Para amparar suas ações autoritárias, Ortega aprovou uma série de leis que cerceiam os direitos e as liberdades dos cidadãos desde os protestos de 2018. Em outubro de 2020, sob a desculpa de regular a área digital e punir propagadores de fake news, a Assembleia Nacional, que ele controla, aprovou a Lei Especial de Crimes Cibernéticos.

O governo dos Estados Unidos adotou novas medidas para tentar isolar a Nicarágua economicamente.

O presidente Joe Biden assinou na segunda-feira, 24, uma ordem executiva que proíbe empresas americanas de fazer negócios que envolvam ouro ou outros produtos minerais na Nicarágua.

O Departamento do Tesouro dos EUA impôs sanções ao chefe do órgão responsável pelas atividades ligadas à mineração da Nicarágua e um um dirigente do governo, disse o departamento.

O ditador da Nicarágua, Daniel Ortega Foto: Cesar Perez/Presidência da Nicarágua via Reuters

Entenda quais os efeitos destas sanções:

Quem é o presidente na Nicarágua?

Nos anos 1970, o então guerrilheiro Daniel Ortega combatia a ditadura de Anastasio Somoza ao lado de figuras que se tornaram símbolos da política da Nicarágua, como Dora María Téllez, Víctor Hugo Tinoco e Hugo Torres.

Hoje, passados 49 anos de atos importantes para a derrubada de Somoza, o presidente Ortega é o responsável pela prisão dos três ex-companheiros, de dezenas de outros opositores, do silenciamento da mídia e da perseguição à Igreja Católica. Desde 2018, ele se consolida como autocrata no poder, despertando a atenção e as críticas internacionais.

Daniel Ortega está no poder de forma ininterrupta desde 2007 e, em novembro do ano passado, venceu uma eleição de fachada que o habilitou a um quarto mandato consecutivo. A eleição não foi reconhecida pela maior parte da comunidade internacional porque o regime prendeu, sob acusações de lavagem de dinheiro e traição à pátria, sete candidatos opositores.

A repressão de Ortega se intensificou depois de 2018, quando protestos contra a ditadura acabaram com mais de 300 manifestantes mortos, após a repressão brutal por forças de segurança e grupos paramilitares alinhados ao regime.

O ditador da Nicarágua, Daniel Ortega e a vice-presidente, Rosario Murillo Foto: Oswaldo Rivas/Reuters

“Desde que Ortega assumiu o poder em 2007, iniciou um processo de controle das instituições do Estado e a privatizar os resultados da cooperação econômica petroleira com a Venezuela.
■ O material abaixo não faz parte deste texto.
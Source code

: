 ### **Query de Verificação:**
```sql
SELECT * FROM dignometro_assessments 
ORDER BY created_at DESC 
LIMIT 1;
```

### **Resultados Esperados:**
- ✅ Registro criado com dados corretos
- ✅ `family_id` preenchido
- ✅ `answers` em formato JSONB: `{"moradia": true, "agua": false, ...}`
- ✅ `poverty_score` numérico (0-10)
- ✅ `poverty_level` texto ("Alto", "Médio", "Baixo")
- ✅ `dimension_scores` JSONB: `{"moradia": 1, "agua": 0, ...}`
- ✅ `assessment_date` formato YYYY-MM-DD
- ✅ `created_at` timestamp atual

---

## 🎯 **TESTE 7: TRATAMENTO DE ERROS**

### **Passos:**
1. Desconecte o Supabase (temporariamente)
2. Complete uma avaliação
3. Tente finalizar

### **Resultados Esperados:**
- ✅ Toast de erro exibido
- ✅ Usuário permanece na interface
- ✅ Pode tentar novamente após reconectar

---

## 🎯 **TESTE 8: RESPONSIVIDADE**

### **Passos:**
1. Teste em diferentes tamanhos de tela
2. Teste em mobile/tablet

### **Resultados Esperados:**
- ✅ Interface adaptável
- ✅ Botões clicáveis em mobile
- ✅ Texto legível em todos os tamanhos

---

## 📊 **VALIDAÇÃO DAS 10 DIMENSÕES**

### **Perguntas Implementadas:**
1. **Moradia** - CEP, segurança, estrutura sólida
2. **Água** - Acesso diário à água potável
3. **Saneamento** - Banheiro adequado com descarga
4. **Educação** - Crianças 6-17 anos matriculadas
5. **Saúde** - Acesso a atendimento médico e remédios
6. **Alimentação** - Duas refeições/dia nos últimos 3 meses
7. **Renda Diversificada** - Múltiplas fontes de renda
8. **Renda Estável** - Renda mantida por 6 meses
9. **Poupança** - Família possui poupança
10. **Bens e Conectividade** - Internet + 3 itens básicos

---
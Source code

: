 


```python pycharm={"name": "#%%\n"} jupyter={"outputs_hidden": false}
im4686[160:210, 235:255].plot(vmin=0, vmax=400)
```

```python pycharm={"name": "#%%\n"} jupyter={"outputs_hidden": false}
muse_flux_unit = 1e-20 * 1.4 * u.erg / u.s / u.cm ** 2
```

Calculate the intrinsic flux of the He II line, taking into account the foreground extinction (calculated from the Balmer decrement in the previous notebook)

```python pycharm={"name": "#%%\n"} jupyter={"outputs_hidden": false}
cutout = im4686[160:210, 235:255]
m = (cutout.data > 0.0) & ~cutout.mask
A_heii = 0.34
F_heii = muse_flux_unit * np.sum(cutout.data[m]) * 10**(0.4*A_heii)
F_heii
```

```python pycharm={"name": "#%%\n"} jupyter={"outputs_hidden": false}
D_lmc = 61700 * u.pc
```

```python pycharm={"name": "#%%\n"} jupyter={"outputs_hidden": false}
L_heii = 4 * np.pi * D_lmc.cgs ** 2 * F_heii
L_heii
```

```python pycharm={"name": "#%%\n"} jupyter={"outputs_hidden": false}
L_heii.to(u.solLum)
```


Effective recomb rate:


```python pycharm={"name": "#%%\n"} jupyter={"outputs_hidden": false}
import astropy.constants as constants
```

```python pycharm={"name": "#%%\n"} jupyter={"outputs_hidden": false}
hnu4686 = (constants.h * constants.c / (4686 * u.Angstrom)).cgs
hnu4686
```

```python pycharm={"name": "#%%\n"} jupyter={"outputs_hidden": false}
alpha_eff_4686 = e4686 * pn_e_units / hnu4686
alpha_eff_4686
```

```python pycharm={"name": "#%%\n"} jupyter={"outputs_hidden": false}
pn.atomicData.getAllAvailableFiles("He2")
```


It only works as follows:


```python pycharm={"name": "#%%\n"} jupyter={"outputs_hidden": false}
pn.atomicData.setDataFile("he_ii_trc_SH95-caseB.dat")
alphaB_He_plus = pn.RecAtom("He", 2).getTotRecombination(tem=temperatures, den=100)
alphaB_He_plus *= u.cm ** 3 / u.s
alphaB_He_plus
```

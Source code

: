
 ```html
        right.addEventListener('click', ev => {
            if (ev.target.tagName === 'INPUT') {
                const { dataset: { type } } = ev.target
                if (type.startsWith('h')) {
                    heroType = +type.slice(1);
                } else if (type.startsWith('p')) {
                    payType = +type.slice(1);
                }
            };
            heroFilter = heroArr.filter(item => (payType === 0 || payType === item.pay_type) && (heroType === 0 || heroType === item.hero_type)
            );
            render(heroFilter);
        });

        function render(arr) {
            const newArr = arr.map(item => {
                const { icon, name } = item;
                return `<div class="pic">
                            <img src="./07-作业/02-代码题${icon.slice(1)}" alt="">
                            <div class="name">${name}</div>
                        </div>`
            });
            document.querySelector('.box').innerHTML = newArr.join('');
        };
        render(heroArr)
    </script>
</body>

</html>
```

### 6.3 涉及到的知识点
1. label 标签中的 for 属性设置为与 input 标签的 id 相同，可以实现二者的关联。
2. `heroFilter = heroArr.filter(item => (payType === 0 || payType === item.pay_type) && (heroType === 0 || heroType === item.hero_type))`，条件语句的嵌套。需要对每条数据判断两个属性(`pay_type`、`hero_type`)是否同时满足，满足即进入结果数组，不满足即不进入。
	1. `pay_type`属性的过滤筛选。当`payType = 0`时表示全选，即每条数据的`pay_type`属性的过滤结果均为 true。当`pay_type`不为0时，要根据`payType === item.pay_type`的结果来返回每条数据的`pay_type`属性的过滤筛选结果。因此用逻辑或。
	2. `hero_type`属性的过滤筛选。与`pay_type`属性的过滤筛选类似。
Isso foi destruindo a institucionalidade do país e cada vez mais limitando o exercício dos direitos democráticos”, afirmou ao Estadão o jornalista nicaraguense que vive na Alemanha Héctor Mairena.

Em 2009, o Supremo Tribunal de Justiça da Nicarágua permitiu que Ortega concorresse a um segundo mandato consecutivo. Em seguida, uma emenda constitucional aprovada em 2014 por seu partido, que ainda controla a Assembleia Nacional, derrubou os limites de mandato. Em 2016, Ortega concorre e vence novamente.

Em abril de 2018, Ortega decretou uma reforma no sistema de pensões dos aposentados, que começaram a protestar. Com a repressão policial, grupos universitários se uniram aos protestos, que rapidamente se espalharam pelo país. A partir de então, as prisões de políticos se tornaram mais comuns na Nicarágua.

Desde 2020, novas leis foram aprovadas sob o governo de Ortega e sua mulher, Rosario Murillo, e têm levado à prisão ou fuga de opositores. Em julho deste ano, o principal jornal independente, La Prensa, retirou todos os seus funcionários do país.

Há menos de duas semanas, em 13 de outubro, o Parlamento aprovou uma legislação para controlar a produção audiovisual do país, classificada como censura. O regime também tem avançado contra a Igreja Católica, a qual chamou recentemente de “ditadura perfeita”.

Como as sanções dos EUA afetam a ditadura de Daniel Ortega?

Os poderes de sanções ampliados da ordem também podem ser usados para bloquear novos investimentos dos EUA em certos outros setores na Nicarágua, a importação de certos produtos nicaraguenses ou a exportação de certos itens para a Nicarágua, afirmou o departamento.

“Os ataques contínuos do regime de Ortega-Murillo a atores democráticos e membros da sociedade civil e a detenção injusta de presos políticos demonstram que o regime sente que não está vinculado ao Estado de Direito”, disse o subsecretário do Tesouro para Terrorismo e Inteligência Financeira, Brian Nelson.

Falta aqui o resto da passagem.